2.1 NSCLC組和對照組PDCD5、NRP1表達比較

NSCLC組PDCD5陽性表達率明顯低于對照組(P<0.05)，而NRP1陽性表達率明顯高于對照組(P<0.05)。見表1。

表1 NSCLC組和對照組PDCD5、NRP1表達比較(例，%)

2.2 PDCD5、NRP1表達與NSCLC臨床病理特征關(guān)系

TNM分期Ⅳ期、中低分化患者PDCD5陽性表達率明顯低于Ⅲ期和高分化患者(P<0.05)；腺癌、TNM分期Ⅳ期患者NRP1陽性表達率明顯高于鱗癌、Ⅲ期患者(P<0.05)。見表2。

表2 PDCD5、NRP1表達與臨床病理特征關(guān)系(例，%)

2.3 化療有效和無效患者PDCD5、NRP1表達率比較

化療有效患者PDCD5陽性表達率明顯高于無效患者(P<0.05)，而NRP1陽性表達率明顯低于無效患者(P<0.05)。見表3。
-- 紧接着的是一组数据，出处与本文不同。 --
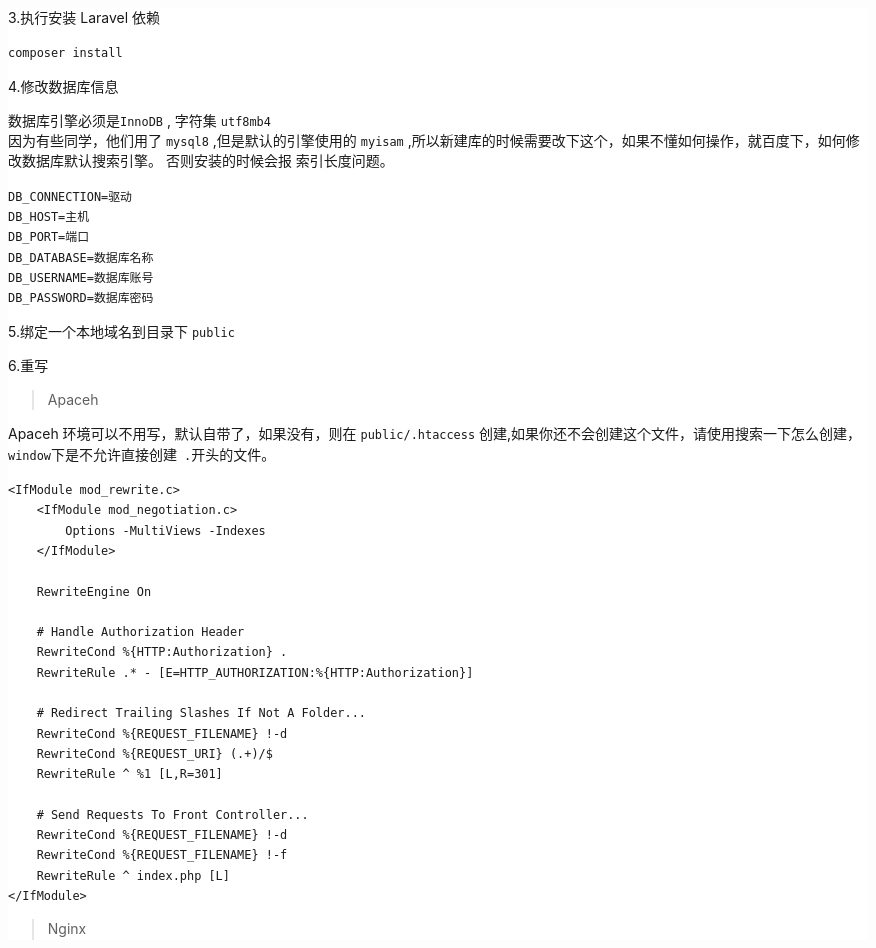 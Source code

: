 3.执行安装  Laravel 依赖

```
composer install 
```

4.修改数据库信息


数据库引擎必须是`InnoDB` , 字符集 `utf8mb4`  
因为有些同学，他们用了 `mysql8` ,但是默认的引擎使用的 `myisam` ,所以新建库的时候需要改下这个，如果不懂如何操作，就百度下，如何修改数据库默认搜索引擎。 否则安装的时候会报 索引长度问题。

```
DB_CONNECTION=驱动
DB_HOST=主机
DB_PORT=端口
DB_DATABASE=数据库名称 
DB_USERNAME=数据库账号
DB_PASSWORD=数据库密码
```

5.绑定一个本地域名到目录下 `public`  


6.重写

> Apaceh

Apaceh 环境可以不用写，默认自带了，如果没有，则在 `public/.htaccess` 创建,如果你还不会创建这个文件，请使用搜索一下怎么创建，`window`下是不允许直接创建` .`开头的文件。

```
<IfModule mod_rewrite.c>
    <IfModule mod_negotiation.c>
        Options -MultiViews -Indexes
    </IfModule>

    RewriteEngine On

    # Handle Authorization Header
    RewriteCond %{HTTP:Authorization} .
    RewriteRule .* - [E=HTTP_AUTHORIZATION:%{HTTP:Authorization}]

    # Redirect Trailing Slashes If Not A Folder...
    RewriteCond %{REQUEST_FILENAME} !-d
    RewriteCond %{REQUEST_URI} (.+)/$
    RewriteRule ^ %1 [L,R=301]

    # Send Requests To Front Controller...
    RewriteCond %{REQUEST_FILENAME} !-d
    RewriteCond %{REQUEST_FILENAME} !-f
    RewriteRule ^ index.php [L]
</IfModule>
```


> Nginx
表3 化療有效和無效患者PDCD5、NRP1表達率比較(例，%)

2.4 PDCD5、NRP1表達與預后的關(guān)系

PDCD5陽性表達患者中位總生存時間為22個月(95%CI：21.07～22.93)，明顯高于PDCD5陰性表達患者的12個月(95%CI：21.07～22.93)，差異比較有統(tǒng)計學意義(χ2=36.716，P<0.05)；NRP1陽性表達患者中位總生存時間為12個月(95%CI：16.74～21.27)，明顯低于NRP1陰性表達患者的19個月(95%CI：16.74～21.27)，差異比較有統(tǒng)計學意義(χ2=33.327，P<0.05)；見圖1。

圖1 生存曲線

3 討論

不同內(nèi)外因素導致的肺泡上皮細胞的異常病變，都會提高癌細胞的早期發(fā)生風險，同時在癌基因突變或者合并其他高危因素的群體中，NSCLC的發(fā)病率可持續(xù)上升[4]。臨床上的觀察分析發(fā)現(xiàn)，NSCLC患者的5年生存率或者3年生存率均顯著下降，NSCLC的致殘率明顯上升[5]。輔助化療能夠在NSCLC的整體性治療過程中發(fā)揮作用，通過靜脈化療能夠顯著促進肺癌腫瘤病灶的萎縮，改善NSCLC患者的高腫瘤臨床負荷。但現(xiàn)階段缺乏對于NSCLC臨床預后評估的重要方式，影像學檢查能夠在NSCLC的診療過程中發(fā)揮作用，但影像學檢查評估NSCLC的滯后性較為明顯，其對于肺癌患者臨床預后評估的可參考性較低。血清糖鏈蛋白199或者其他上皮糖鏈蛋白，能夠在NSCLC的臨床預后轉(zhuǎn)歸評估中發(fā)揮作用，但糖鏈蛋白199或者癌胚抗原等評估NSCLC臨床預后或者化療效果的符合率較低，同時癌胚抗原等指標檢測的穩(wěn)定性較差，檢測的干擾因素較多。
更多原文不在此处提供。